(Un)ethical motivations and behaviours in consuming fair-trade coffee

“We need adverts promoting low-carbon products as ‘good’ for the environment, but they need to be emotionally positive and sexy as well (and you, dear consumer, can be part of this great new club), to combat years of promotion of high-status, prestige cars (‘show that you’ve arrived’), sexy air travel and exotic food from all round the world.” (Beattie, 2012)

Beattie (2012), as well as other authors, state three major problems potential green consumers are confronted in everyday life choices: having to make a quick choice (emotional response), a sexy one, and an effortless one. Effortless in the sense that No matter how favourable consumers are to eco-friendly attributes of a product, they want to buy the products that do not conflict with their established lifestyle (Manaktola & Jauhari, 2007).

Let’s take London for example: it is by far one of the busiest capital cities in the world. Coffee shops submerge (not just big chains such as Starbucks, Costa!) the city, attracting on-the-go consumers who are on the run to work.

A perfect way to engage in that attitude is to consume fair-trade coffee. Around 70 million cups of coffee are consumed each day in the UK. The total coffee market was worth £737.4m in 2009 and is forecast to grow to £880.2m by 2014. (Fairtrade.net, 2014). The UK seems to be one of the leading countries to consume fair-trade coffee. This new ‘trend’ market is increasing rapidly and should be looked upon more closely. Questions such as “what are the motivations in consuming fair-trade coffee” should be investigated further.

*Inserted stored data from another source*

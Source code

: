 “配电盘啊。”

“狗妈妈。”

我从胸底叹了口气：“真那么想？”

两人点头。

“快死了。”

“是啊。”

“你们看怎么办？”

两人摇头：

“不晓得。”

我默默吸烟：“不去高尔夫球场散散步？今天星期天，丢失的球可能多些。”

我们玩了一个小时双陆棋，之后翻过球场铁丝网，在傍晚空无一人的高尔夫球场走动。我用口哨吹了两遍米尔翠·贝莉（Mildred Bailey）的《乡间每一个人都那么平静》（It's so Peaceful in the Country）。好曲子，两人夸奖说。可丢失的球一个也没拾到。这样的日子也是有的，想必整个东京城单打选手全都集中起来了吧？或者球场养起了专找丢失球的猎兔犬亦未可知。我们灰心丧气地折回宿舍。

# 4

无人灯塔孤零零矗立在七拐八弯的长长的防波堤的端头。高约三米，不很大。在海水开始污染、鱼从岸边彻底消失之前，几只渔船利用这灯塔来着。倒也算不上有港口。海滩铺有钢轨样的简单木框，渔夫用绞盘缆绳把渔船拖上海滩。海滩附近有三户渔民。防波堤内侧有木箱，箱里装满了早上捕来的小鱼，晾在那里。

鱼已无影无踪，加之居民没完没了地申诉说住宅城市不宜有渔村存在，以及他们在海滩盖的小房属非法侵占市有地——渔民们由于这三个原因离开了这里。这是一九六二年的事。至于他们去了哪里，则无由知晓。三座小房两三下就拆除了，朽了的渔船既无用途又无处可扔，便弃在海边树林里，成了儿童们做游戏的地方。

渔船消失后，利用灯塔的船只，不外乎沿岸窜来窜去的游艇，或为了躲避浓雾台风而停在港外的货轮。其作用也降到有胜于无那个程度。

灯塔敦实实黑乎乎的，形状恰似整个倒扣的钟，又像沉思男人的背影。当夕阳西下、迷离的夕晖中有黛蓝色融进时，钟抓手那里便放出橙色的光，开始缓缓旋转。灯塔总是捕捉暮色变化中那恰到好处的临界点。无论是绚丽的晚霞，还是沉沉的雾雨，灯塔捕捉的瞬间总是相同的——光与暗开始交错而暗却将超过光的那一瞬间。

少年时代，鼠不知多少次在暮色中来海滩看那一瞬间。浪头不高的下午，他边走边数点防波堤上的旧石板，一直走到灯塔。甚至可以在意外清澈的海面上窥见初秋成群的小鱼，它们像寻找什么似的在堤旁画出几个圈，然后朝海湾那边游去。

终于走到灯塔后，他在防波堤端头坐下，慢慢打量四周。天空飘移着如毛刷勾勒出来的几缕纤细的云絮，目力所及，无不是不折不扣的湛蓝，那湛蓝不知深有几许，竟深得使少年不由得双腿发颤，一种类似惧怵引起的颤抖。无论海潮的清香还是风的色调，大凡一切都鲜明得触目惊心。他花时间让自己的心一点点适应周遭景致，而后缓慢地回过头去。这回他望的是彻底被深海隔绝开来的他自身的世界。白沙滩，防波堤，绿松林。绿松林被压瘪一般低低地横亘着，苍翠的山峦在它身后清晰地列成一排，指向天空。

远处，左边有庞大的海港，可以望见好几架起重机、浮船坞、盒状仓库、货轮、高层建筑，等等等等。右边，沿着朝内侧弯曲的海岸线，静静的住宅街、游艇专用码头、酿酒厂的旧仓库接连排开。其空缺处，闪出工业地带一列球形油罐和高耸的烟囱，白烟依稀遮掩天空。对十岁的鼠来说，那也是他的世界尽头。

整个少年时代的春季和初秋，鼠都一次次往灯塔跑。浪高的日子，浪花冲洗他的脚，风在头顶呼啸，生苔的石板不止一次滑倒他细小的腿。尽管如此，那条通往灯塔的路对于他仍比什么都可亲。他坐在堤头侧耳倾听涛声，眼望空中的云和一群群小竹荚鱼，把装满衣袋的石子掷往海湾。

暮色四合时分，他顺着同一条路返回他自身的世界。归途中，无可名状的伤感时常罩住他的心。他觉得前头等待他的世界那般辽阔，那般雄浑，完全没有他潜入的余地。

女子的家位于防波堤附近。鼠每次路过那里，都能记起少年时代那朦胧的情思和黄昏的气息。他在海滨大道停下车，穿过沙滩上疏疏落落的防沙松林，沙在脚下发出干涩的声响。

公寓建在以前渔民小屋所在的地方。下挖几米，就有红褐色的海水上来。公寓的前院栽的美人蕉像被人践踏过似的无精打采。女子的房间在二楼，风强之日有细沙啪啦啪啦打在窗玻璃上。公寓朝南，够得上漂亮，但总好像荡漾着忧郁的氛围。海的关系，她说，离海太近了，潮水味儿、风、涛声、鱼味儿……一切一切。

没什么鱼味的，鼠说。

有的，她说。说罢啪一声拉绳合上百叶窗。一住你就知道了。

My attempted explanations are as follows:

  • Social inclusion/interaction: Historically, coffee consumption has always been a very social act (aka ‘coffee culture’) in European/Western culture. Consuming fair-trade coffee does not change one’s lifestyle (e.g. Manaktola & Jauhari, 2007), and at the same time allows you adopt a ‘responsible behavior’. Consuming coffee allows the individuals to consume and exchange in public/private, instead of consuming other green products individually (such as clothing), and therefore is effortless (you do not need to cook a whole meal).
  • Desirability/sexiness: As Beattie (2012) points out, social desirability is a key point in the consumption of green products. Green consumer scientist guru, Griskevicius (2010), points out how purchasing green goods is closely related to status competition, to socially be seen as purchasing a pro-environmental good. This can be related to fair-trade coffee, as the act of buying and consuming the good can be made in public (in coffee shops; on the street; in the office: on Instagram).
  • Morality: Fair-trade coffee advertisement usually includes moralistic framings (e.g. FairTrade), which might encourage consumers to purchase the green product (e.g. Bolderdijk et al., 2012).

Could we deduce then that social desirability is primary (is the main reason for fair-trade coffee consumption) and environmental concern is secondary (or non-existent)?

And if so, is this only UK specific or do the biggest coffee drinkers per capita in Europe (Scandinavian countries), for instance, consume fair-trade coffee for the same reasons?